CLAIM: Paul writes, “Looking for the blessed hope and the appearing of the glory of our great God and Savior, Christ Jesus” (Titus 2:13). Does this refer to Christ?
RESPONSE: This passage certainly does teach the deity of Christ. This passage expounds upon what Paul began in his introduction, when he wrote about Jesus, who is “God our Savior” (Titus 1:3). This harkens back to Isaiah 43:11, which states: “I… am the LORD (Yahweh), and there is no savior besides me.” If Yahweh is the only savior, and Jesus is the Savior, then Jesus is Yahweh.
Moreover, grammatically, both of these nouns (“God and Savior”) modify Christ. There is a grammatical rule in NT Greek that whenever the article (“the”), a substantive (“noun”), kai (translated “and, but, even, also, namely”), and a substantive (noun) are used, they always refer to the same person. This is called the TSKS construction. Thus this expression (τοῦ μεγάλου θεοῦ καὶ σωτῆρος) must all refer to Jesus. Greek grammarian Daniel Wallace affirms, “There is no good reason to reject Titus 2:13 as an explicit affirmation of the deity of Christ.”
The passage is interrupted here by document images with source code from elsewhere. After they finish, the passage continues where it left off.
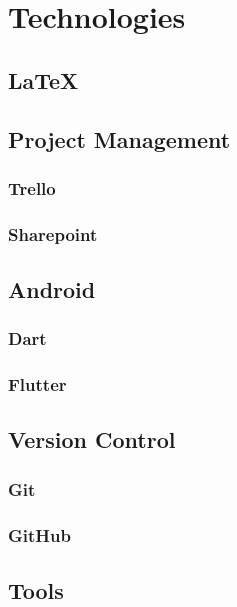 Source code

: \Author{\daAuthorOne}

\section{Technologies}

\subsection{LaTeX}

\subsection{Project Management}

\subsubsection{Trello}

\subsubsection{Sharepoint}


\subsection{Android}

\subsubsection{Dart}

\subsubsection{Flutter}

\subsection{Version Control}

\subsubsection{Git}

\subsubsection{GitHub}

\subsection{Tools}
 James White points out, “Sharp’s study of the text of the New Testament led him to recognize that when the writer used a particular construction of “article (the word “the”)—substantive (noun)— καί,—substantive,” and when the personal nouns involved were singular and not proper names, they always referred to the same person.” White, James R. The Forgotten Trinity. Minneapolis, MN. Baker Publishing Group. 1998. 77-78.
 Regarding the use of this rule in the NT, Greek grammarian Daniel Wallace writes, “Even Sharp’s opponents could not find any exceptions; all had to admit that the rule was valid in the NT.” Wallace, Daniel. Greek Grammar beyond the Basics: An Exegetical Syntax of the New Testament. Grand Rapids, MI: Zondervan. 1996. 273.
 Wallace, Daniel. Greek Grammar beyond the Basics: An Exegetical Syntax of the New Testament. Grand Rapids, MI: Zondervan. 1996. 276.